When I pay the money to drop at least 6GB of RAM into my system, I want it all to be put to use. Compared to Windows XP, both Windows Vista and Windows 7 make more active use of system memory. But according to Devil Mountain Software's community-based Exo.performance.network (XPnet) CTO, Craig Barth, that sort of RAM management results in undesirable performance.
According to the Computerworld report, XPnet found that 40 percent of its Windows XP machines ran into low-memory situations, while 86 percent of its Windows 7 machines are regularly consuming 90 percent to 95 percent of their available RAM.
Barth said that the hungry RAM consumption of Windows 7 result in slow-downs. "The vast majority of Windows 7 machines over the last several months are very heavily-memory saturated," he said. "From a performance standpoint, that has an immediate impact on the machine."
"This is alarming," Barth said of Windows 7 machines' resource consumption. "For the OS to be pushing the hardware limits this quickly is amazing. Windows 7 is not the lean, mean version of Vista that you may think it is."
Alarming findings aside, XPnet observed that Windows 7 PCs sport an average of 3.3GB of RAM, compared to 1.7GB for Windows XP and 2.7GB for Windows Vista machines.
We recall that the design of Windows Vista (and by extension, Windows 7) has it consuming more RAM for practical, useful purposes rather than letting it sit idle. Nevertheless, we have contacted Microsoft for an official answer to this memory issue. More to come.

Current RAM Consumption with Google Chrome, Word 2010 open:
1.37GB.
Seems ridiculously high to me. Right?
And that's for Windows 7 Pro 64-bit, with Intel Core2Duo P8700... just for reference.
I may also add I slim down the GUI a lot. I use Linux fluxbox on my other partition...
http://www.linuxhowtos.org/System/Linux%20Memory%20Management.htm
I think these kids don't understand that there may be some tuning required (plus using x64 to access all your RAM).
Also - I would like to see something more than "seems sluggish". My Smoothwall server cycles it's RAM usage (going to 99% at times) and it's running - you guessed - s00pah!
You really shouldn't be running x64 on 4GB - you should double that if possible. x64 takes up more RAM for the same applications than if you were running the 32bit version. I can't remember where but I remember seeing the breakpoint between 32 and 64 bit versions and I think (don't quote me on it though) you had to be over 6GB of RAM to make the x64 version worthwhile.

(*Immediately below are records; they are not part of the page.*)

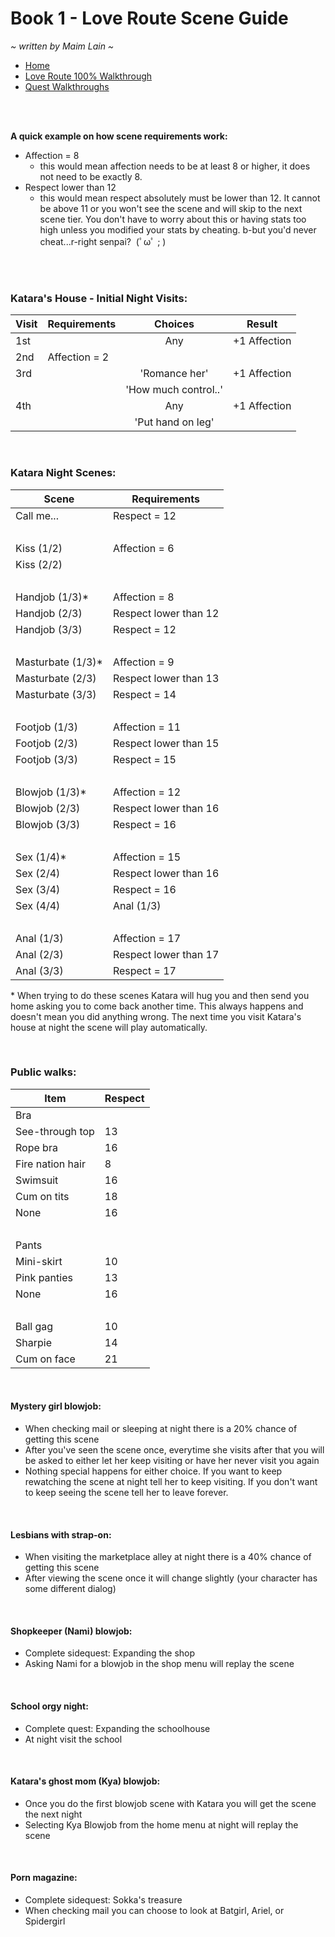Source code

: # Book 1 - Love Route Scene Guide
*\~ written by Maim Lain \~*

- [Home](https://github.com/maim-lain/fourelements/blob/master/book-1/home.md)  
- [Love Route 100% Walkthrough](https://github.com/maim-lain/fourelements/blob/master/book-1/loveroute.md)  
- [Quest Walkthroughs](https://github.com/maim-lain/fourelements/blob/master/book-1/questwalk.md)  

<br>
<br>

**A quick example on how scene requirements work:**  
- Affection = 8
  - this would mean affection needs to be at least 8 or higher, it does not need to be exactly 8.
- Respect lower than 12
  - this would mean respect absolutely must be lower than 12. It cannot be above 11 or you won't see the scene and will skip to the next scene tier. You don't have to worry about this or having stats too high unless you modified your stats by cheating. b-but you'd never cheat...r-right senpai?&nbsp; (ﾟωﾟ ; ) 

<br>
<br>

### Katara's House - Initial Night Visits:
Visit | Requirements | Choices | Result
--- | --- | :---: | ---
1st | &nbsp; | Any | +1 Affection
2nd | Affection = 2 | &nbsp; | &nbsp;
3rd | &nbsp; | 'Romance her' | +1 Affection
&nbsp; | &nbsp; | 'How much control..' | &nbsp;
4th | &nbsp; | Any | +1 Affection
&nbsp; | &nbsp; | 'Put hand on leg' | &nbsp;

<br>

### Katara Night Scenes:
Scene | Requirements
--- | ---
Call me... | Respect = 12
&nbsp; | &nbsp;
Kiss (1/2) | Affection = 6
Kiss (2/2) | &nbsp;
&nbsp; | &nbsp;
Handjob (1/3)* | Affection = 8
Handjob (2/3) | Respect lower than 12
Handjob (3/3) | Respect = 12
&nbsp; | &nbsp;
Masturbate (1/3)* | Affection = 9
Masturbate (2/3) | Respect lower than 13
Masturbate (3/3) | Respect = 14
&nbsp; | &nbsp;
Footjob (1/3) | Affection = 11
Footjob (2/3) | Respect lower than 15
Footjob (3/3) | Respect = 15
&nbsp; | &nbsp;
Blowjob (1/3)* | Affection = 12
Blowjob (2/3) | Respect lower than 16
Blowjob (3/3) | Respect = 16
&nbsp; | &nbsp;
Sex (1/4)* | Affection = 15
Sex (2/4) | Respect lower than 16
Sex (3/4) | Respect = 16
Sex (4/4) | Anal (1/3)
&nbsp; | &nbsp;
Anal (1/3) | Affection = 17
Anal (2/3) | Respect lower than 17
Anal (3/3) | Respect = 17

\* When trying to do these scenes Katara will hug you and then send you home asking you to come back another time. This always happens and doesn't mean you did anything wrong. The next time you visit Katara's house at night the scene will play automatically.

<br>

### Public walks:
Item | Respect
--- | ---
Bra | &nbsp;
See-through top | 13
Rope bra | 16
Fire nation hair | 8
Swimsuit | 16
Cum on tits | 18
None | 16
&nbsp; | &nbsp;
Pants | &nbsp;
Mini-skirt | 10
Pink panties | 13
None | 16
&nbsp; | &nbsp;
Ball gag |10
Sharpie | 14
Cum on face | 21

<br>

#### Mystery girl blowjob:
- When checking mail or sleeping at night there is a 20% chance of getting this scene
- After you've seen the scene once, everytime she visits after that you will be asked to either let her keep visiting or have her never visit you again
- Nothing special happens for either choice. If you want to keep rewatching the scene at night tell her to keep visiting. If you don't want to keep seeing the scene tell her to leave forever.

<br>

#### Lesbians with strap-on:
- When visiting the marketplace alley at night there is a 40% chance of getting this scene
- After viewing the scene once it will change slightly (your character has some different dialog)

<br>

#### Shopkeeper (Nami) blowjob:
- Complete sidequest: Expanding the shop
- Asking Nami for a blowjob in the shop menu will replay the scene

<br>

#### School orgy night:
- Complete quest: Expanding the schoolhouse
- At night visit the school

<br>

#### Katara's ghost mom (Kya) blowjob:
- Once you do the first blowjob scene with Katara you will get the scene the next night
- Selecting Kya Blowjob from the home menu at night will replay the scene

<br>

#### Porn magazine:
- Complete sidequest: Sokka's treasure
- When checking mail you can choose to look at Batgirl, Ariel, or Spidergirl
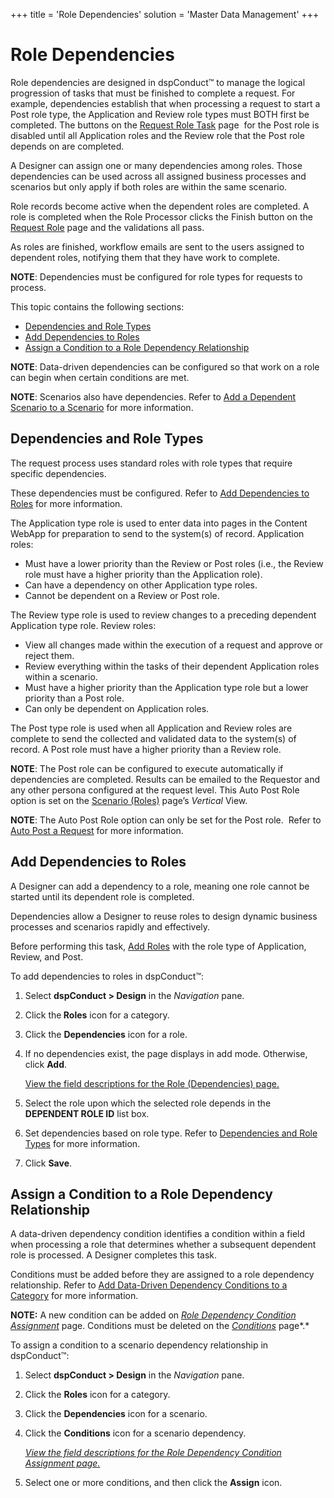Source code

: +++
title = 'Role Dependencies'
solution = 'Master Data Management'
+++

# Role Dependencies

Role dependencies are designed in dspConduct™ to manage the logical
progression of tasks that must be finished to complete a request. For
example, dependencies establish that when processing a request to start
a Post role type, the Application and Review role types must BOTH first
be completed. The buttons on the [Request Role
Task](../Page_Desc/Request_Role_Task) page  for the Post role is
disabled until all Application roles and the Review role that the Post
role depends on are completed.

A Designer can assign one or many dependencies among roles. Those
dependencies can be used across all assigned business processes and
scenarios but only apply if both roles are within the same scenario.  

Role records become active when the dependent roles are completed. A
role is completed when the Role Processor clicks the Finish button on
the [Request Role](../Page_Desc/Request_Role_H) page and the
validations all pass.

As roles are finished, workflow emails are sent to the users assigned to
dependent roles, notifying them that they have work to complete.

**NOTE**: Dependencies must be configured for role types for requests to
process.

This topic contains the following sections:

  - [Dependencies and Role Types](#Dependencies_and_Role_Types)
  - [Add Dependencies to Roles](#Add_Dependencies_to_Roles)
  - [Assign a Condition to a Role Dependency
    Relationship](#Assign_a_Condition_to_a_Role_Dependency_Relationship)

**NOTE**: Data-driven dependencies can be configured so that work on a
role can begin when certain conditions are met.

<span style="font-weight: bold;">NOTE</span>: Scenarios also have
dependencies. Refer to [Add a Dependent Scenario to a
Scenario](Add_a_Dependent_Scenario) for more
information.

## <span id="Dependencies_and_Role_Types"></span>Dependencies and Role Types

The request process uses standard roles with role types that require
specific dependencies.

These dependencies must be configured. Refer to [Add Dependencies to
Roles](#Add_Dependencies_to_Roles) for more information.

The Application type role is used to enter data into pages in the
Content WebApp for preparation to send to the system(s) of record.
Application roles:

  - Must have a lower priority than the Review or Post roles (i.e., the
    Review role must have a higher priority than the Application role).
  - Can have a dependency on other Application type roles.
  - Cannot be dependent on a Review or Post role.  

The Review type role is used to review changes to a preceding dependent
Application type role. Review roles:

  - View all changes made within the execution of a request and approve
    or reject them.  
  - Review everything within the tasks of their dependent Application
    roles within a scenario.
  - Must have a higher priority than the Application type role but a
    lower priority than a Post role.
  - Can only be dependent on Application roles.

The Post type role is used when all Application and Review roles are
complete to send the collected and validated data to the system(s) of
record. A Post role must have a higher priority than a Review role.

<span style="font-weight: bold;">NOTE</span>: The Post role can be
configured to execute automatically if dependencies are completed.
Results can be emailed to the Requestor and any other persona configured
at the request level. This Auto Post Role option is set on the [Scenario
(Roles)](../Page_Desc/Scenarios_Roles_H) page’s
<span style="font-style: italic;">Vertical</span> View.

<span style="font-weight: bold;">NOTE</span>: The Auto Post Role option
can only be set for the Post role.  Refer to [Auto Post a
Request](Post_a_Request#Auto_Post_a_Request) for more information.

## <span id="Add_Dependencies_to_Roles"></span>Add Dependencies to Roles

A Designer can add a dependency to a role, meaning one role cannot be
started until its dependent role is completed.

Dependencies allow a Designer to reuse roles to design dynamic business
processes and scenarios rapidly and effectively.

Before performing this task, [Add Roles](Add_a_Role) with the role
type of Application, Review, and Post.  

To add dependencies to roles in dspConduct™:

1.  Select <span style="font-weight: bold;">dspConduct \> Design</span>
    in the <span style="font-style: italic;">Navigation</span> pane.

2.  Click the<span style="font-weight: bold;"> Roles</span> icon for a
    category.

3.  Click the <span style="font-weight: bold;">Dependencies</span> icon
    for a role.

4.  If no dependencies exist, the page displays in add mode. Otherwise,
    click <span style="font-weight: bold;">Add</span>.
    
    [View the field descriptions for the Role (Dependencies)
    page.](../Page_Desc/Role_Dependencies)

5.  Select the role upon which the selected role depends in the
    <span style="font-weight: bold;">DEPENDENT ROLE ID</span> list box.

6.  Set dependencies based on role type. Refer to [Dependencies and Role
    Types](Role_Dependencies#Dependencies_and_Role_Types) for more
    information.

7.  Click
<span style="font-weight: bold;">Save</span>.

## <span id="Assign_a_Condition_to_a_Role_Dependency_Relationship"></span>Assign a Condition to a Role Dependency Relationship

A data-driven dependency condition identifies a condition within a field
when processing a role that determines whether a subsequent dependent
role is processed. A Designer completes this task.

Conditions must be added before they are assigned to a role dependency
relationship. Refer to [Add Data-Driven Dependency Conditions to a
Category](Add_Data_Driven_Dependency_Conditions) for more
information.

**NOTE:** A new condition can be added on *[Role Dependency Condition
Assignment](../Page_Desc/Role_Depend_Cond_Assin_Page)* page.
Conditions must be deleted on the
*[Conditions](../Page_Desc/Conditions)* page*.*

To assign a condition to a scenario dependency relationship in
dspConduct™:

1.  Select <span style="font-weight: bold;">dspConduct \>
    </span>**Design** in the *Navigation* pane.

2.  Click the **Roles** icon for a category.

3.  Click the **Dependencies** icon for a scenario.

4.  Click the **Conditions** icon for a scenario dependency.
    
    *[View the field descriptions for the Role Dependency Condition
    Assignment page.](../Page_Desc/Role_Depend_Cond_Assin_Page)*

5.  Select one or more conditions, and then click the **Assign** icon.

I run 64 bit on 4GB of ram because it's more secure/stable, not because of memory mapping.
Thanks I never knew that. I will double check that for sure.
Since everyone else is listing what they are running, I max out at 3.5 GB of RAM running GTA 4 with Steam, Xfire, and Vent running on 64 bit Windows 7 with 8 total GB of RAM.
this seems like a good article opportunity for Toms... just saying.
??
My guess is a large part of the test group is running 1 or 2GB of RAM which in theory should be enough for nearly everything an educated end user would ever need but, then look how much bloatware comes with store bought PCs/laptops killing any overhead room they thought they had. We need more information on this "data".
Yup. For example, the old 17 year old Windows Bug/hole didn't affect x64 OSes.
But even on my old computer which only has 1gb of ram. Every thing seems just as smooth with win7 as it did with xp.
My gaming PC has 8GB with swapfile turned off as well, and running Mass Effect 2 with the usual stuff in the background (AV/IE/etc...) it hasn't cracked the 45% utilization (based on both G15 keyboard LCD resource monitor & Performance counters with W7). It idles at around 1.4GB. My laptops idle at about 800MB.
And none of them are even close to be considered slow, maybe a TAD slower than XP on boot, but after that it's no difference.
Obviously it'll take more than XP... did they expect a friggin' miracle? Did 95 take less RAM than 3.1? But 90-95%? hell no.
No oconnellda it is not high. Keep in mind that there might be other stuff running in the background services etc. Plus todays software requires more memory to call so why should not a OS do the same. We want faster CPU more HDD space, put large amounts of ram in the computer but want the OS to use nothing. All this doesn't make sense.